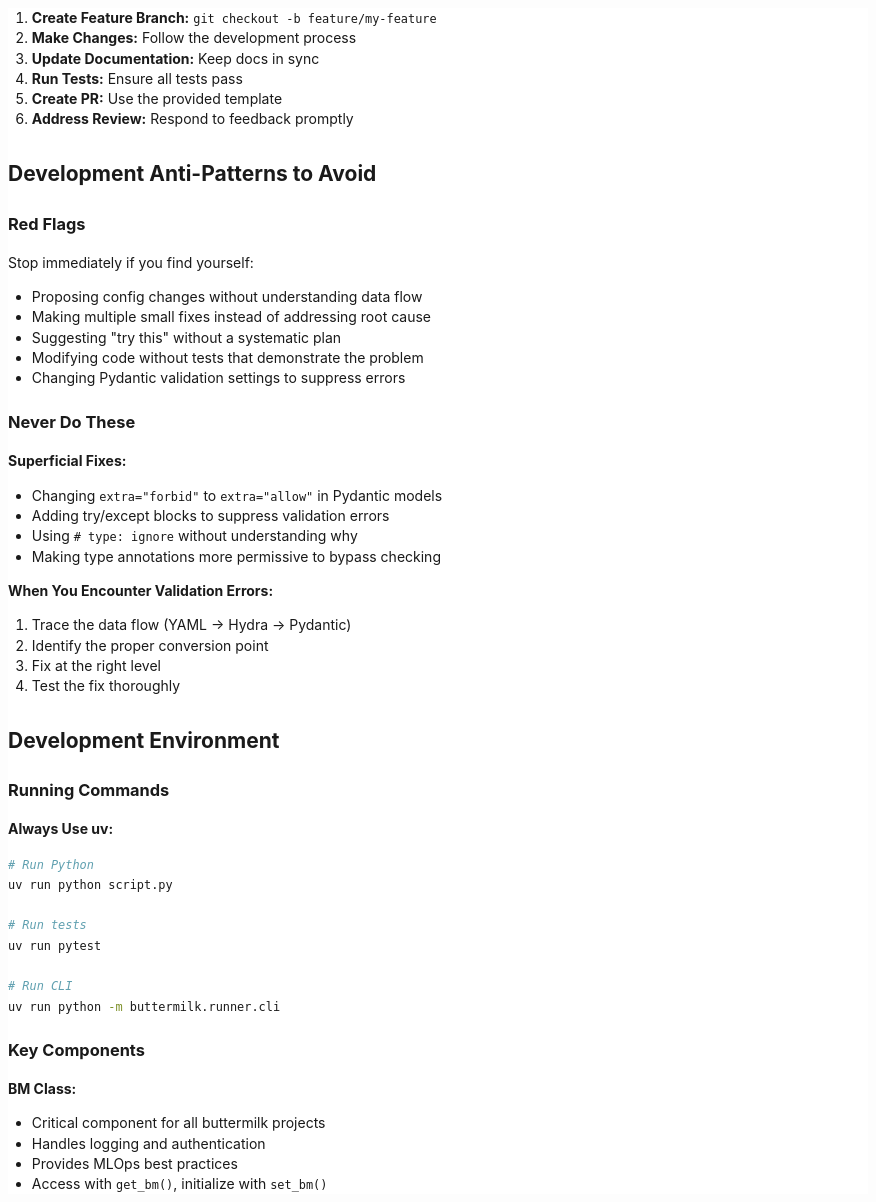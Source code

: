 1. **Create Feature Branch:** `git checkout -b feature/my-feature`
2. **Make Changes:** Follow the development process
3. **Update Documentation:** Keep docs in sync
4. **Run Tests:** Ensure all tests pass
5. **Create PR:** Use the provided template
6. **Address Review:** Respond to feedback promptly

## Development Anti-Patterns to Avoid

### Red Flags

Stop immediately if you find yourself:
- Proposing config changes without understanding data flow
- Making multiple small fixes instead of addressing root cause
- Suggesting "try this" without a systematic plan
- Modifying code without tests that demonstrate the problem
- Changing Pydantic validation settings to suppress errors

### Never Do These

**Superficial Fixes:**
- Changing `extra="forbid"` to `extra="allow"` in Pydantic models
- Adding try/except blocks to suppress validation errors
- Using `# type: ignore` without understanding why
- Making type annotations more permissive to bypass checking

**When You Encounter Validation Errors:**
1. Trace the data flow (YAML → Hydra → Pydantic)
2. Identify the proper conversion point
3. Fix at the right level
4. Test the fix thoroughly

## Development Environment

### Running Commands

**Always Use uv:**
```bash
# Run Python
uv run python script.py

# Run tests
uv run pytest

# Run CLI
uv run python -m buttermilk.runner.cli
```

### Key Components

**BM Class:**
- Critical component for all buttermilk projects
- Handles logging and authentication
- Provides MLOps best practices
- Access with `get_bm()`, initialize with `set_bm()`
---*---
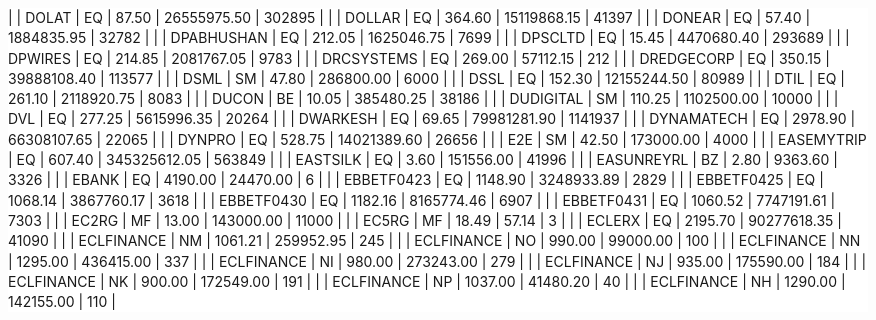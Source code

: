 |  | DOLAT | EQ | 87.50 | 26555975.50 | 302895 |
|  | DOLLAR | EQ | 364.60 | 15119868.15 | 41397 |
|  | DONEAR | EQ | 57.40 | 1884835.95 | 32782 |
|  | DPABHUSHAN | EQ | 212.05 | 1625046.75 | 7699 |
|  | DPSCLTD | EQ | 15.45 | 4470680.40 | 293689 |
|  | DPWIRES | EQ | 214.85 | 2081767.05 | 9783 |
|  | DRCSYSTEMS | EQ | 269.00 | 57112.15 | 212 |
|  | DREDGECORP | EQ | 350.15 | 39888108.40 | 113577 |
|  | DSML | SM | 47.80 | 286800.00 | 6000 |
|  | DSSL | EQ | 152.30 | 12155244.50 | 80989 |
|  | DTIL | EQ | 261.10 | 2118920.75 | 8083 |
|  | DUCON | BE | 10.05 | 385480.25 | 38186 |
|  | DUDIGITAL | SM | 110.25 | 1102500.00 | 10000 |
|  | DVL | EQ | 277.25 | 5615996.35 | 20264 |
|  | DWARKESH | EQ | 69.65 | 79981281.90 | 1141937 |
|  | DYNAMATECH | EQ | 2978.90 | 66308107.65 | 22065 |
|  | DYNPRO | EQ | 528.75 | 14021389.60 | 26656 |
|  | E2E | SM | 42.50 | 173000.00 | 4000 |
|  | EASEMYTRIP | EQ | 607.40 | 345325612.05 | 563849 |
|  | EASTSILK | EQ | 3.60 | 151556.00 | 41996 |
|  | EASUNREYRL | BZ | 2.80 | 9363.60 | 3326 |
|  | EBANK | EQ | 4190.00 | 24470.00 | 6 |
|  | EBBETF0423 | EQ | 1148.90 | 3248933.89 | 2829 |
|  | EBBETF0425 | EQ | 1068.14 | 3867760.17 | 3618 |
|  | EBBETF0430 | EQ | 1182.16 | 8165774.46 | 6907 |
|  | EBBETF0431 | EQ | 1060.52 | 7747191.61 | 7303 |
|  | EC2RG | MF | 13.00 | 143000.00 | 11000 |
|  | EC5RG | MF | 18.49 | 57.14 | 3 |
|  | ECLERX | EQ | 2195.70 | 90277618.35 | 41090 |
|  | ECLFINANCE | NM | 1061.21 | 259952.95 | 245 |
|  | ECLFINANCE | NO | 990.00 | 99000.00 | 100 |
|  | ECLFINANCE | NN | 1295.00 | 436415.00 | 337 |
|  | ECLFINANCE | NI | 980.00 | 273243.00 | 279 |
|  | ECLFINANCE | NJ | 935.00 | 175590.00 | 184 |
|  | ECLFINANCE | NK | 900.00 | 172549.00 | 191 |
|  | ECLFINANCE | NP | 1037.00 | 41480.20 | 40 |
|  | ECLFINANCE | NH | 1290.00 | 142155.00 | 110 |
---*---
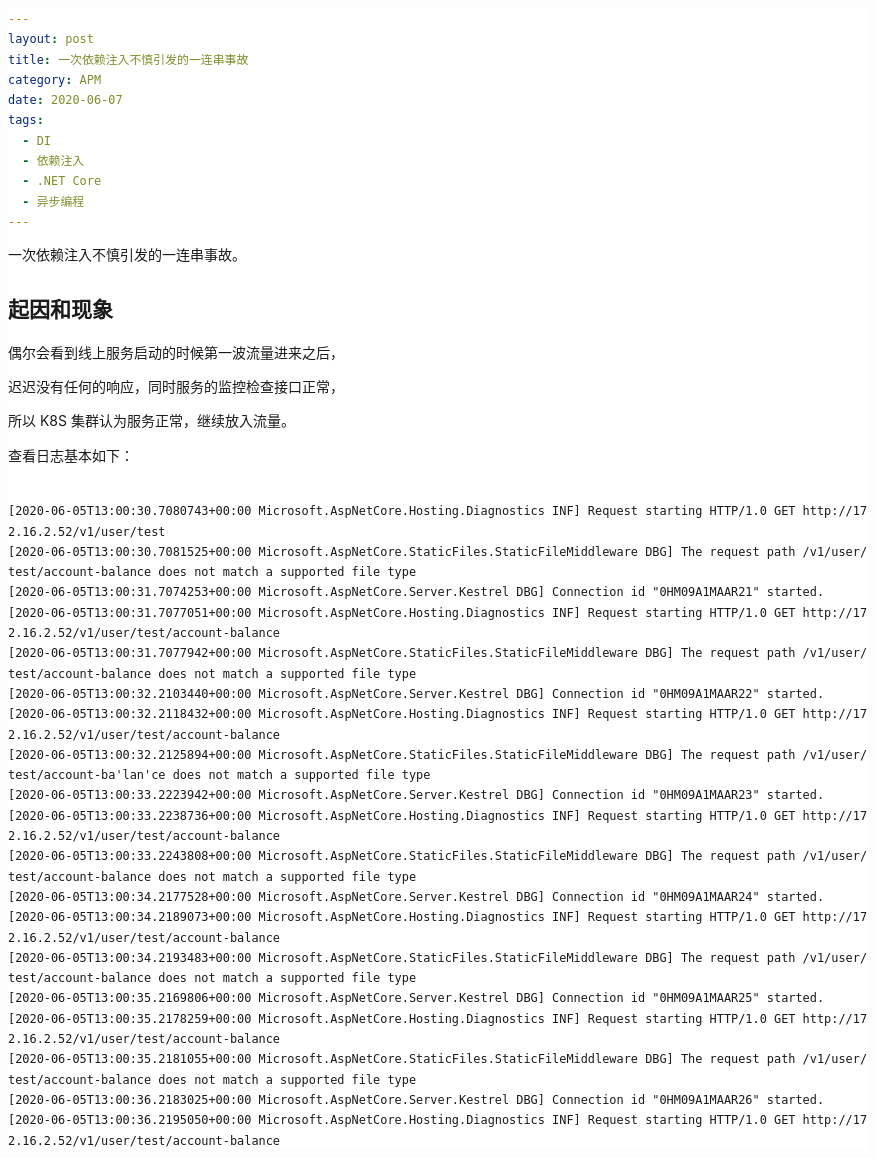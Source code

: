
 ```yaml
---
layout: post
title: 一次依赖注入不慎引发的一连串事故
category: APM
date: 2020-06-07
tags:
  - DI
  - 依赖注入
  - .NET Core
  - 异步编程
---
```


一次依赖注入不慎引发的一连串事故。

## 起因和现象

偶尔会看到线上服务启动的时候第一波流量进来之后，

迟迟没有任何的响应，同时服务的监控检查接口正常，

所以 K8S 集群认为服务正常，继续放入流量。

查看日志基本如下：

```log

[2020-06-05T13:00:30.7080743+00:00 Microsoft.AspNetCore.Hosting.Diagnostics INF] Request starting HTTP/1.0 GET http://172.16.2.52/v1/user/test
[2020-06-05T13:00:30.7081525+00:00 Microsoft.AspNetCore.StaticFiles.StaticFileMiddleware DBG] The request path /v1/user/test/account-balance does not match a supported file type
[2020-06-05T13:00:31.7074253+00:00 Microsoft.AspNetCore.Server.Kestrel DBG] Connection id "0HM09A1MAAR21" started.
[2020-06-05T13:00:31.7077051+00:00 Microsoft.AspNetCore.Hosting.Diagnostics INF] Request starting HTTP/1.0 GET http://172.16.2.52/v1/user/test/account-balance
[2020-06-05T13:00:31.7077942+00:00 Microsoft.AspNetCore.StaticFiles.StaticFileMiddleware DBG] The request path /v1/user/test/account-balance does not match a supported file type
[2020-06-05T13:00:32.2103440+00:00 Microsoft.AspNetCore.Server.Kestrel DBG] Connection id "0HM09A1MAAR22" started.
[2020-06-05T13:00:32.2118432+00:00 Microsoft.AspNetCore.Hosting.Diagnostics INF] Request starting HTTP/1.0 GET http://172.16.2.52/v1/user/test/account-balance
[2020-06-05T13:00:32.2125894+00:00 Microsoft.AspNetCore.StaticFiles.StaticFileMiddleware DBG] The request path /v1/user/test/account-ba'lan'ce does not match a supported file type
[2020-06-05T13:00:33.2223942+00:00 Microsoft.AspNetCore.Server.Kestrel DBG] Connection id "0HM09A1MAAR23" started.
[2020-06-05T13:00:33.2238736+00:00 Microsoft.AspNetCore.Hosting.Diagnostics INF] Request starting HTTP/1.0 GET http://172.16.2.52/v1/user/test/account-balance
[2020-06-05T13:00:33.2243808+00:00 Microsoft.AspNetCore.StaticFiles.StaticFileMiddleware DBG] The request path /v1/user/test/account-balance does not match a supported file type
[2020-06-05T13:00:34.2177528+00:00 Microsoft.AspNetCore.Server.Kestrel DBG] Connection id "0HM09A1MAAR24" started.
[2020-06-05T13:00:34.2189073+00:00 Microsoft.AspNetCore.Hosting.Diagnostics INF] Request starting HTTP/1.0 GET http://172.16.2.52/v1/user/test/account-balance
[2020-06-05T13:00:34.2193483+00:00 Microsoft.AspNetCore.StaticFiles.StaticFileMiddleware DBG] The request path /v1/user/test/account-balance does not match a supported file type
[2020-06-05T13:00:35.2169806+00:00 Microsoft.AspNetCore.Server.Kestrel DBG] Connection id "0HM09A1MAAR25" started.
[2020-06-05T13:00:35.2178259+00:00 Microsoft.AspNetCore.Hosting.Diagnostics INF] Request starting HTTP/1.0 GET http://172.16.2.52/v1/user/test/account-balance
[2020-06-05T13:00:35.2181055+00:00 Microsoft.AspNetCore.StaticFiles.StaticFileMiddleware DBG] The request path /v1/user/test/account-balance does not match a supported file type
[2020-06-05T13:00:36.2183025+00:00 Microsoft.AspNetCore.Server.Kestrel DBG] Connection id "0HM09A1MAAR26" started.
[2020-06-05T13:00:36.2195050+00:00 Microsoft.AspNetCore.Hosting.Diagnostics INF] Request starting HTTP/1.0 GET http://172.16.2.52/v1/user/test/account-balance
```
---*---
What is needed
Reproduce the entries above exactly, but only the lines between the line holding "3. Fix at the right level" and the line holding "- Provides MLOps best practices", inclusive.

Your solution
3. Fix at the right level
4. Test the fix thoroughly

## Development Environment

### Running Commands

**Always Use uv:**
```bash
# Run Python
uv run python script.py

# Run tests
uv run pytest

# Run CLI
uv run python -m buttermilk.runner.cli
```

### Key Components

**BM Class:**
- Critical component for all buttermilk projects
- Handles logging and authentication
- Provides MLOps best practices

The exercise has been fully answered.